··· Data excerpts ···
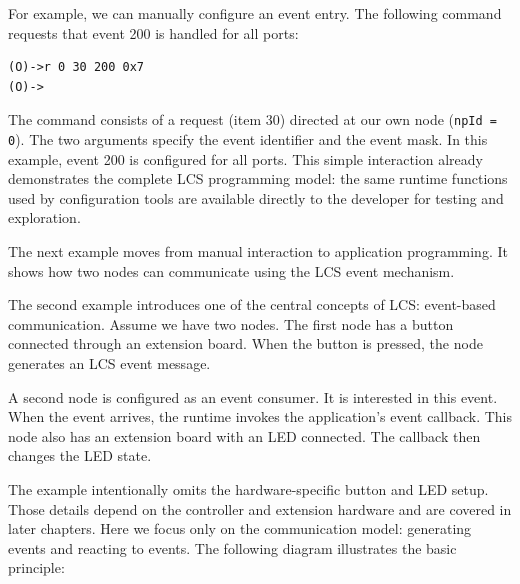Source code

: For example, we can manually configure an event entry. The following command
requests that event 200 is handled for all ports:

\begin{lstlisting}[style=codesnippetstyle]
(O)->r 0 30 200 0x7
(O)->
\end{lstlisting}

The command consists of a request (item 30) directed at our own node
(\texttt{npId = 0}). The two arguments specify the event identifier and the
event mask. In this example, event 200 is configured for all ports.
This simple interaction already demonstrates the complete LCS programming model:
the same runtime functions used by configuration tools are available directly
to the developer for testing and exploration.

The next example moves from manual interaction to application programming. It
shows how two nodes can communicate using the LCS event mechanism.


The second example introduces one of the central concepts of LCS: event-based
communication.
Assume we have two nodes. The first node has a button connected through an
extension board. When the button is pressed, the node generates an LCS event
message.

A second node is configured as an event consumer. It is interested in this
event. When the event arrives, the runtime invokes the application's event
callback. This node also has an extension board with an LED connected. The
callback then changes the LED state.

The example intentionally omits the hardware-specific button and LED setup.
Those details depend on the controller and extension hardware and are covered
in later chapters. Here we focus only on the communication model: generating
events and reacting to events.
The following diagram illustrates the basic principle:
···
_Exercise:_ From the line containing "the same runtime" down to the last line of the data above, copy every line exactly; leave out all other lines.

_Task output:_
the same runtime functions used by configuration tools are available directly
to the developer for testing and exploration.

The next example moves from manual interaction to application programming. It
shows how two nodes can communicate using the LCS event mechanism.


The second example introduces one of the central concepts of LCS: event-based
communication.
Assume we have two nodes. The first node has a button connected through an
extension board. When the button is pressed, the node generates an LCS event
message.

A second node is configured as an event consumer. It is interested in this
event. When the event arrives, the runtime invokes the application's event
callback. This node also has an extension board with an LED connected. The
callback then changes the LED state.

The example intentionally omits the hardware-specific button and LED setup.
Those details depend on the controller and extension hardware and are covered
in later chapters. Here we focus only on the communication model: generating
events and reacting to events.
The following diagram illustrates the basic principle:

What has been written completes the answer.